Lesson 3: "The great thing about standards is that there are so many from which to choose" -- unknown

Until recently, the method for exchanging metabolic flux models has been a hodgepodge of spreadsheets, flatfiles, and binary images. It was impossible to recover the information about how a model was developed from this data, and in many cases, the semantic interpretation of the model was open to question. Interoperability consisted of writing converters between different kinds of metabolic analysis tools, each of which expected a different format. To address these issues, we adopted the Systems Biology Markup Language (SBML) to standardize the representation of our models. By consolidating our tool set around a standard, we could focus on simulations rather than data manipulations. Furthermore, by using BioPAX metadata to annotate SBML, each metabolic pathway can be traced back to the database from which it came.
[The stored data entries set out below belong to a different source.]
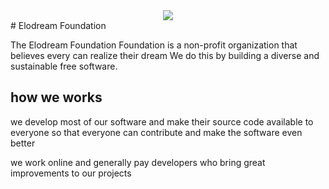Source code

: <div align="center"> <img src="https://avatars.githubusercontent.com/u/109287173?s=200&v=4"/></div>
# Elodream Foundation 

The Elodream Foundation Foundation is a non-profit organization that believes every can realize their dream  We do this by building a diverse and sustainable free software.

## how we works
we develop most of our software and make their source code available to everyone so that everyone can contribute and make the software even better

we work online and generally pay developers who bring great improvements to our projects
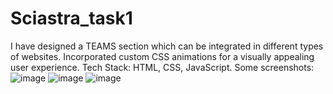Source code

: # Sciastra_task1
I have designed a TEAMS section which can be integrated in different types of websites.
Incorporated custom CSS animations for a visually appealing user experience.
Tech Stack: HTML, CSS, JavaScript.
Some screenshots:
![image](https://github.com/teheseenShaikh26/Sciastra_task1/assets/78405778/197b99c6-3614-44aa-9415-662949a1d1b3)
![image](https://github.com/teheseenShaikh26/Sciastra_task1/assets/78405778/c6dfd4bf-c497-42c5-87b1-6322717706cb)
![image](https://github.com/teheseenShaikh26/Sciastra_task1/assets/78405778/56dc50fa-2a29-4fdc-8c4a-9080f97729e2)

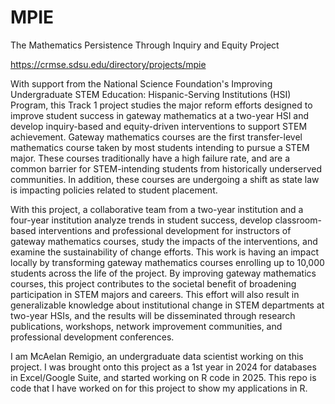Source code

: # MPIE
The Mathematics Persistence Through Inquiry and Equity Project

https://crmse.sdsu.edu/directory/projects/mpie

With support from the National Science Foundation's Improving Undergraduate STEM Education: Hispanic-Serving Institutions (HSI) Program, this Track 1 project studies the major reform efforts designed to improve student success in gateway mathematics at a two-year HSI and develop inquiry-based and equity-driven interventions to support STEM achievement. Gateway mathematics courses are the first transfer-level mathematics course taken by most students intending to pursue a STEM major. These courses traditionally have a high failure rate, and are a common barrier for STEM-intending students from historically underserved communities. In addition, these courses are undergoing a shift as state law is impacting policies related to student placement.

With this project, a collaborative team from a two-year institution and a four-year institution analyze trends in student success, develop classroom-based interventions and professional development for instructors of gateway mathematics courses, study the impacts of the interventions, and examine the sustainability of change efforts. This work is having an impact locally by transforming gateway mathematics courses enrolling up to 10,000 students across the life of the project. By improving gateway mathematics courses, this project contributes to the societal benefit of broadening participation in STEM majors and careers. This effort will also result in generalizable knowledge about institutional change in STEM departments at two-year HSIs, and the results will be disseminated through research publications, workshops, network improvement communities, and professional development conferences.

I am McAelan Remigio, an undergraduate data scientist working on this project. I was brought onto this project as a 1st year in 2024 for databases in Excel/Google Suite, and started working on R code in 2025. This repo is code that I have worked on for this project to show my applications in R.

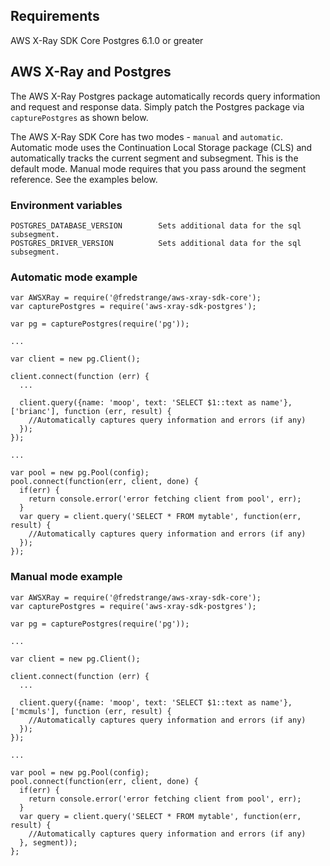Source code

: 
## Requirements

  AWS X-Ray SDK Core
  Postgres 6.1.0 or greater

## AWS X-Ray and Postgres

The AWS X-Ray Postgres package automatically records query information and request
and response data. Simply patch the Postgres package via `capturePostgres` as shown below.

The AWS X-Ray SDK Core has two modes - `manual` and `automatic`.
Automatic mode uses the Continuation Local Storage package (CLS) and automatically
tracks the current segment and subsegment. This is the default mode.
Manual mode requires that you pass around the segment reference. See the examples below.

### Environment variables

    POSTGRES_DATABASE_VERSION        Sets additional data for the sql subsegment.
    POSTGRES_DRIVER_VERSION          Sets additional data for the sql subsegment.

### Automatic mode example

    var AWSXRay = require('@fredstrange/aws-xray-sdk-core');
    var capturePostgres = require('aws-xray-sdk-postgres');

    var pg = capturePostgres(require('pg'));

    ...

    var client = new pg.Client();

    client.connect(function (err) {
      ...

      client.query({name: 'moop', text: 'SELECT $1::text as name'}, ['brianc'], function (err, result) {
        //Automatically captures query information and errors (if any)
      });
    });

    ...

    var pool = new pg.Pool(config);
    pool.connect(function(err, client, done) {
      if(err) {
        return console.error('error fetching client from pool', err);
      }
      var query = client.query('SELECT * FROM mytable', function(err, result) {
        //Automatically captures query information and errors (if any)
      });
    });

### Manual mode example

    var AWSXRay = require('@fredstrange/aws-xray-sdk-core');
    var capturePostgres = require('aws-xray-sdk-postgres');

    var pg = capturePostgres(require('pg'));

    ...

    var client = new pg.Client();

    client.connect(function (err) {
      ...

      client.query({name: 'moop', text: 'SELECT $1::text as name'}, ['mcmuls'], function (err, result) {
        //Automatically captures query information and errors (if any)
      });
    });

    ...

    var pool = new pg.Pool(config);
    pool.connect(function(err, client, done) {
      if(err) {
        return console.error('error fetching client from pool', err);
      }
      var query = client.query('SELECT * FROM mytable', function(err, result) {
        //Automatically captures query information and errors (if any)
      }, segment));
    };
Lesson 4: "Six weeks in the laboratory can save you six minutes at the computer" --Tom Knight

Of course, the only result these efforts accomplished was to shift the rate limiting step back to the generation of experimental data. At a recent Genome annotation meeting in Washington D.C., Peter Karp showed nearly 40% of the known biochemical reactions have orphaned enzymes. Even for E. coli, over one hundred enzymes responsible for catalyzing known biochemical reactions have an unknown sequence. This finding exposes the fragile state of the underlying genomic infrastructure. It is simply not true that we have the "part catalog" of many organisms in hand when nearly 40% of known biochemical function space is inaccessible to sequence homology searches like BLAST. What is needed is a call to arms from the biochemistry labs. An all-hands-on-deck approach to fill the gaps in our knowledge. The goal is straightforward: to make it truly possible to generate complete and consistent models derived entirely from the genome. Attainment of such a goal will finally bridge the gap between functional genomics data and system models.

Lesson 5: "Above all, one must have a feeling for the organism" --Barbara McClintock

In the Introductory Systems Biology course I am co-developing for Harvard's Department of Molecular Cell Biology, we plan to show our students a movie of a neutrophil chasing a bacteria, eventually engulfing it. The goal of the course is to use modeling and simulation to understand the complex regulatory mechanisms involved in chemotaxis. By developing mathematical insights into the model, we will teach our students how to develop intuitions about what is necessary to model in detail and what is appropriate to abstract. More importantly, by systematically and rigorously testing the knowledge inferred by these models, we want them to gain a feeling for the organism.

Longer term career goals center around the representation, integration, modeling and simulation of biochemical pathways to elucidate the complex relationship between genotype and phenotype.